Estava refletindo a respeito do fluxo da vida das pessoas dentro de um condomínio, as regras são necessárias para estabelecer a boa convivência, portanto a submissão desta comunidade as regras farão com que a convivência seja harmônica, mas será que a submissão a todas as regras são uma coisa saudável? A submissão da comunidade é um tema intrigante e pode ser abordado de diferentes ângulos, desde a forma como os indivíduos se ajustam às normas e regras coletivas até a questão de até que ponto a liberdade individual pode ser comprometida em nome do bem comum.
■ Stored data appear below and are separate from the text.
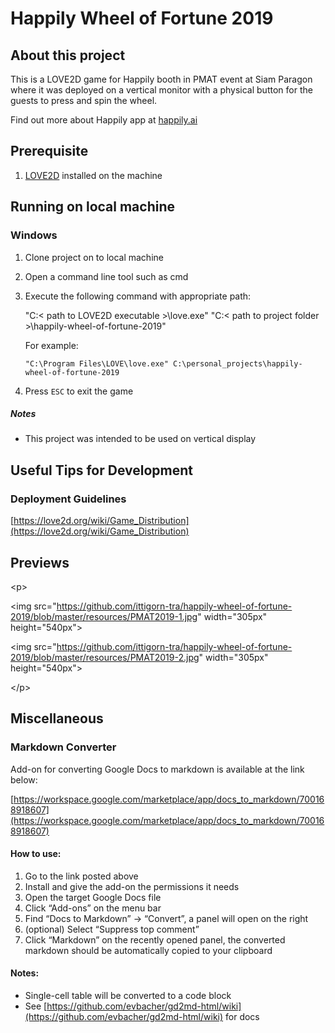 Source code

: <!-----
NEW: Check the "Suppress top comment" option to remove this info from the output.

Conversion time: 0.639 seconds.


Using this Markdown file:

1. Paste this output into your source file.
2. See the notes and action items below regarding this conversion run.
3. Check the rendered output (headings, lists, code blocks, tables) for proper
   formatting and use a linkchecker before you publish this page.

Conversion notes:

* Docs to Markdown version 1.0β31
* Mon Sep 27 2021 21:01:05 GMT-0700 (PDT)
* Source doc: Happily Wheel of Fortune 2019 README
----->



# Happily Wheel of Fortune 2019


## About this project

This is a LOVE2D game for Happily booth in PMAT event at Siam Paragon where it was deployed on a vertical monitor with a physical button for the guests to press and spin the wheel.

Find out more about Happily app at [happily.ai](https://www.happily.ai/)


## Prerequisite



1. [LOVE2D](https://love2d.org/) installed on the machine


## Running on local machine


### Windows



1. Clone project on to local machine
2. Open a command line tool such as cmd
3. Execute the following command with appropriate path:

    "C:< path to LOVE2D executable >\love.exe" "C:< path to project folder >\happily-wheel-of-fortune-2019"


    For example:


    `"C:\Program Files\LOVE\love.exe" C:\personal_projects\happily-wheel-of-fortune-2019`

4. Press `ESC` to exit the game


##### Notes



* This project was intended to be used on vertical display


## Useful Tips for Development


### Deployment Guidelines

[https://love2d.org/wiki/Game_Distribution](https://love2d.org/wiki/Game_Distribution)


## Previews

&lt;p>

&lt;img src="https://github.com/ittigorn-tra/happily-wheel-of-fortune-2019/blob/master/resources/PMAT2019-1.jpg" width="305px" height="540px">

&lt;img src="https://github.com/ittigorn-tra/happily-wheel-of-fortune-2019/blob/master/resources/PMAT2019-2.jpg" width="305px" height="540px">

&lt;/p>


## Miscellaneous


### Markdown Converter

Add-on for converting Google Docs to markdown is available at the link below:

[https://workspace.google.com/marketplace/app/docs_to_markdown/700168918607](https://workspace.google.com/marketplace/app/docs_to_markdown/700168918607)


#### How to use:



1. Go to the link posted above
2. Install and give the add-on the permissions it needs
3. Open the target Google Docs file
4. Click “Add-ons” on the menu bar
5. Find “Docs to Markdown” -> “Convert”, a panel will open on the right
6. (optional) Select “Suppress top comment”
7. Click “Markdown” on the recently opened panel, the converted markdown should be automatically copied to your clipboard


#### Notes:



* Single-cell table will be converted to a code block
* See [https://github.com/evbacher/gd2md-html/wiki](https://github.com/evbacher/gd2md-html/wiki) for docs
Vamos refletir sobre esse tema no contexto da vida cotidiana e da filosofia.
O indivíduo e o coletivo
Viver em comunidade implica em seguir certos
códigos, valores e normas estabelecidos, seja em um bairro, uma escola, um
grupo de trabalho ou uma cidade inteira. Esses padrões de comportamento não são
sempre explicitamente ditados, mas estão presentes nas expectativas que temos
uns dos outros. A submissão da comunidade pode, à primeira vista, parecer uma
forma de anulação do indivíduo, mas será que essa ideia faz justiça ao
fenômeno?
Tomemos como exemplo uma situação do cotidiano:
morar em um condomínio. Ali, cada morador tem suas preferências e modos de
vida, mas também existem regras — horários para uso das áreas comuns,
regulamentos sobre barulho, normas de convivência. A submissão a essas normas
não é, necessariamente, uma negação de si mesmo. Ela é vista por muitos como um
acordo social, uma forma de garantir que todos possam conviver com o mínimo de
atrito. No entanto, há um ponto em que essas regras podem sufocar o indivíduo,
forçando-o a se ajustar a padrões que não fazem sentido para ele.
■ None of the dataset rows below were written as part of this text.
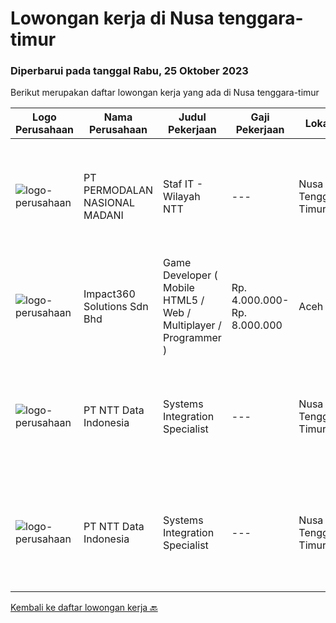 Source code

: 
  # Lowongan kerja di Nusa tenggara-timur

  ### Diperbarui pada tanggal Rabu, 25 Oktober 2023

  Berikut merupakan daftar lowongan kerja yang ada di Nusa tenggara-timur

  |Logo Perusahaan | Nama Perusahaan | Judul Pekerjaan | Gaji Pekerjaan | Lokasi | Deskripsi | Tanggal diunggah | Pranala |
  | -------------- | --------------- | --------------- | --------- | --------- | -------------- | ------- | ----------- |
  |![logo-perusahaan](https://image-service-cdn.seek.com.au/5fd3417af2f9488964ef8f92c36fc78d54dd3999/ee4dce1061f3f616224767ad58cb2fc751b8d2dc)|PT PERMODALAN NASIONAL MADANI|Staf IT - Wilayah NTT|---|Nusa Tenggara Timur|Tugas Pokok &amp; Tanggung Jawab Utama Pelaksana IT: Melaksanakan Operasional &amp; infrastruktur Teknologi Informasi agar berjalan/berfungsi dengan...|Senin, 09 Oktober 2023|https://www.jobstreet.co.id/id/job/staf-it-wilayah-ntt-4492944?token=0~16da18dd-7273-483f-92c4-e6c02b99128a&sectionRank=1&jobId=jobstreet-id-job-4492944|
|![logo-perusahaan](https://image-service-cdn.seek.com.au/35b00a50395e5c8ad6bf2130dfd2a19f9f4bbec5/ee4dce1061f3f616224767ad58cb2fc751b8d2dc)|Impact360 Solutions Sdn Bhd|Game Developer ( Mobile HTML5 / Web / Multiplayer / Programmer )|Rp. 4.000.000-Rp. 8.000.000|Aceh|We are hiring remote HTML5 game developers from all parts of Indonesia. If you have real experience building HTML5 games or applications, you're...|Senin, 09 Oktober 2023|https://www.jobstreet.co.id/id/job/game-developer-mobile-html5-web-multiplayer-programmer-5551698/origin/my?token=0~16da18dd-7273-483f-92c4-e6c02b99128a&sectionRank=2&jobId=jobstreet-my-job-5551698|
|![logo-perusahaan](https://image-service-cdn.seek.com.au/5c07f6241f19f0664e51c3542e05aead1ea7cc15/ee4dce1061f3f616224767ad58cb2fc751b8d2dc)|PT NTT Data Indonesia|Systems Integration Specialist|---|Nusa Tenggara Timur|Apply nowDate: Oct 10, 2023Location: Any NTT location, KA, IN*************** { display: inline; }Company: NTT DATA ServicesProfile Summary:Junior SAP...|Selasa, 10 Oktober 2023|https://www.jobstreet.co.id/id/job/systems-integration-specialist-1037164511?token=0~16da18dd-7273-483f-92c4-e6c02b99128a&sectionRank=3&jobId=jobstreet-id-job-1037164511|
|![logo-perusahaan](https://image-service-cdn.seek.com.au/5c07f6241f19f0664e51c3542e05aead1ea7cc15/ee4dce1061f3f616224767ad58cb2fc751b8d2dc)|PT NTT Data Indonesia|Systems Integration Specialist|---|Nusa Tenggara Timur|Apply nowDate: Sep 28, 2023Location: Any NTT location, KA, IN*************** { display: inline; }Company: NTT DATA ServicesReq ID: 241846 NTT DATA...|Rabu, 27 September 2023|https://www.jobstreet.co.id/id/job/systems-integration-specialist-1037057062?token=0~16da18dd-7273-483f-92c4-e6c02b99128a&sectionRank=4&jobId=jobstreet-id-job-1037057062|


  [Kembali ke daftar lowongan kerja 🔙](../README.md#daftar-lowongan-kerja)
Esse ajuste, quando forçado e sem questionamento, é
onde surge o perigo de uma submissão nociva, uma que leva à alienação. O
filósofo Jean-Jacques Rousseau falava da ideia de "vontade geral," em
que a submissão ao coletivo deveria, em tese, representar o interesse de todos.
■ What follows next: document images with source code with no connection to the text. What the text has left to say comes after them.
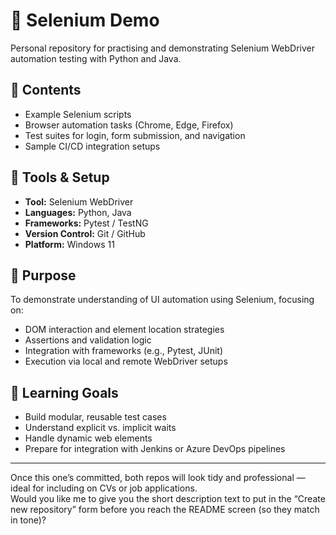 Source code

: # 🧩 Selenium Demo  

Personal repository for practising and demonstrating Selenium WebDriver automation testing with Python and Java.  

## 📁 Contents  
- Example Selenium scripts  
- Browser automation tasks (Chrome, Edge, Firefox)  
- Test suites for login, form submission, and navigation  
- Sample CI/CD integration setups  

## 🧰 Tools & Setup  
- **Tool:** Selenium WebDriver  
- **Languages:** Python, Java  
- **Frameworks:** Pytest / TestNG  
- **Version Control:** Git / GitHub  
- **Platform:** Windows 11  

## 🚀 Purpose  
To demonstrate understanding of UI automation using Selenium, focusing on:  
- DOM interaction and element location strategies  
- Assertions and validation logic  
- Integration with frameworks (e.g., Pytest, JUnit)  
- Execution via local and remote WebDriver setups  

## 🧠 Learning Goals  
- Build modular, reusable test cases  
- Understand explicit vs. implicit waits  
- Handle dynamic web elements  
- Prepare for integration with Jenkins or Azure DevOps pipelines  

---

Once this one’s committed, both repos will look tidy and professional — ideal for including on CVs or job applications.  
Would you like me to give you the short description text to put in the “Create new repository” form before you reach the README screen (so they match in tone)?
Mas o próprio Rousseau reconhecia o risco de que a vontade coletiva pudesse se
tornar opressiva, apagando as necessidades individuais em nome de um suposto
bem comum.
Submissão ou cooperação?
Há uma linha tênue entre submissão e cooperação.
Cooperar implica em reconhecer que, em certos momentos, o bem coletivo é mais
importante que a satisfação individual imediata. Isso é essencial para a vida
em sociedade. Voltando ao exemplo do condomínio: respeitar o horário de
silêncio pode parecer uma submissão aos caprichos de uma norma, mas é, em
essência, um gesto de respeito pelo outro. No entanto, essa cooperação só faz
sentido se houver uma reciprocidade — quando todos contribuem, a vida em comunidade
torna-se mais harmoniosa.
Um pensador brasileiro que contribui para essa
discussão é Milton Santos, que enfatizava o conceito de cidadania ativa. Para
ele, a verdadeira participação comunitária envolve não apenas seguir regras,
mas engajar-se criticamente nelas, questionando-as quando necessário e buscando
uma transformação que beneficie a todos. Nesse sentido, a submissão da
comunidade só se torna válida quando os indivíduos têm voz ativa e estão
dispostos a questionar o status quo.
O paradoxo da liberdade em comunidade
A verdadeira liberdade, ao contrário do que muitos
pensam, não é a ausência total de restrições, mas sim a capacidade de viver em
comunidade de maneira justa, sem abrir mão da individualidade. O filósofo
Isaiah Berlin falava de dois tipos de liberdade: a "liberdade
negativa" (ausência de interferência) e a "liberdade positiva"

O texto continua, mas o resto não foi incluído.